I have visited the Midway three times since her arrival in San Diego: January 2004 (I rode the ship across San Diego Bay from NAS North Island to her present location), June 2004 (for the Museum’s Opening Week, during which I volunteered with the Safety Team) and March 2005. I have always wanted to make a return visit (or two or many) but haven’t been able to yet. There have been so many changes and additions to the Museum that it will be a whole new experience for me when I am finally able to return.

7. Is there a project that you would like to be involved in, but have not yet had the opportunity to?

To date, I am involved in every project I would like to be with and have even been able to contribute towards others I wasn’t. I really have so many projects I’m currently working on that I have to prioritize them in order to make any progress. However, it is nice to have some smaller projects to work on when I need to take a break from the larger ones.

8. Have you ever thought about writing a Midway related book?  If so, what might it  be about?

I never thought about writing a book until my family and a few friends suggested I should take the research I’ve done and publish it. If I ever do go through with it, it wouldn’t be a story-type book like Scott McGaugh’s books. It would most likely be similar to Pete Clayton’s books, but with much more updated information and photographs.

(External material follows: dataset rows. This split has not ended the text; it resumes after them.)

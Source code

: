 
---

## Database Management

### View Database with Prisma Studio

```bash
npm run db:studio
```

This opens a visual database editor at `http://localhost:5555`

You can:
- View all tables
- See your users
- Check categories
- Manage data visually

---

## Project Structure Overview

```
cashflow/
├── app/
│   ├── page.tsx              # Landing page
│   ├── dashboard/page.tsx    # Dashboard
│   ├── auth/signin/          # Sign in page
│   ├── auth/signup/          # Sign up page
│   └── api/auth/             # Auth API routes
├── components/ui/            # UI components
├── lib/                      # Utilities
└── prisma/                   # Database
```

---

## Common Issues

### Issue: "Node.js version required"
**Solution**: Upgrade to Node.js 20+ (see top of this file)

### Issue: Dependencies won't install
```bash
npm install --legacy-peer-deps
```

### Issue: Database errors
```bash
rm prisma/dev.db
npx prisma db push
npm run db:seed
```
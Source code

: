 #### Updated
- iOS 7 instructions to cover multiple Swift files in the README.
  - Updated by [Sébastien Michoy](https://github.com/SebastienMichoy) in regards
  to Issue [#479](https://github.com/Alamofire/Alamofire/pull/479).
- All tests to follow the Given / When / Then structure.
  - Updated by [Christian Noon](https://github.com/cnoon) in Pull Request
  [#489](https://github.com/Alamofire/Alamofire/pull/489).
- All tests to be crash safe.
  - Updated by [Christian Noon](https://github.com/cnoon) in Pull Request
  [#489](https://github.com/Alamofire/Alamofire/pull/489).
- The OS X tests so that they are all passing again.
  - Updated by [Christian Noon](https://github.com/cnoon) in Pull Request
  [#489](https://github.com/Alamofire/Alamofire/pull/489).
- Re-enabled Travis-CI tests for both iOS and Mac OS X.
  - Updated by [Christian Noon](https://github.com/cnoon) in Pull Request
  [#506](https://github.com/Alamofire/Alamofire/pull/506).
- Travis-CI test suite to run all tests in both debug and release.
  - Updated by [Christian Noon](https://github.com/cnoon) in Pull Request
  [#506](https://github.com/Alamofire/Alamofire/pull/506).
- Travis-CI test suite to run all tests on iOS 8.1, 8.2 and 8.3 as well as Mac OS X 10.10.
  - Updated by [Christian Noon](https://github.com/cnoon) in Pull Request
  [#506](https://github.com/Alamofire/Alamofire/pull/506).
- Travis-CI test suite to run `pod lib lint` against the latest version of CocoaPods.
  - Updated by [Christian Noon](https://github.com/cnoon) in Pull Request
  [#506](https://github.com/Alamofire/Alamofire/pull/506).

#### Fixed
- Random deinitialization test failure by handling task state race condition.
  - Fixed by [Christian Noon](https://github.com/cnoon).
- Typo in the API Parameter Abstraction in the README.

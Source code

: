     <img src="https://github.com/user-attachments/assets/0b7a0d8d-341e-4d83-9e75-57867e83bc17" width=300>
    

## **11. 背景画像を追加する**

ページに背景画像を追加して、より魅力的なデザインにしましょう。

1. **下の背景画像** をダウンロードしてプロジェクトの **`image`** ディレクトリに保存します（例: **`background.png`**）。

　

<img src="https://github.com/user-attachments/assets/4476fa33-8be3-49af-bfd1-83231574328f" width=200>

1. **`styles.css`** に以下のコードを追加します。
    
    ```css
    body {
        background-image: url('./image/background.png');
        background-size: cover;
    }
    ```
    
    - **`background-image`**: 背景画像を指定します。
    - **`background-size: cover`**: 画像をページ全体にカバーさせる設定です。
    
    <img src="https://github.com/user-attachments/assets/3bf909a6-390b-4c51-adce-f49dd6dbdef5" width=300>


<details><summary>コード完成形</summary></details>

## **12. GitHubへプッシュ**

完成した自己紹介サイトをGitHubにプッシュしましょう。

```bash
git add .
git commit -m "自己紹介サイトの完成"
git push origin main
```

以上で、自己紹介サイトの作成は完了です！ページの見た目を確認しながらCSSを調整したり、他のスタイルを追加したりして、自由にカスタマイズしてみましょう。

9. Do you have a good Midway sea story that you would like to share?

I only have one good story and it was when I witnessed one of Midway’s planes crash right in front of me:  On June 22, 1989, while in the South China Sea, about 90 miles west of the Philippine island of Luzon, I watched VFA-151’s F/A-18A Hornet (BuNo. 162908, NF 207) experience an engine failure while being launched from Midway’s starboard catapult. I was standing all the way forward on the port bow with one of our EA-6B Prowlers and watched NF 207 go down the cat with sparks flying out behind it. The aircraft became airborne, suddenly wobbled and went into the water directly in front of the ship. All I could see as it hit was a huge spray of water and smoke with a parachute floating down. The Hornet sank immediately, and the ship turned hard to port to avoid hitting the pilot, LCDR D.C. Conrad who was rescued soon after by a helo from HS-12.

10. Is there anything about your volunteer experience that you would like to share with us?

Only that all the volunteers I work with are wonderful people and that there aren’t enough hours in the day to work on all the projects I’m involved with.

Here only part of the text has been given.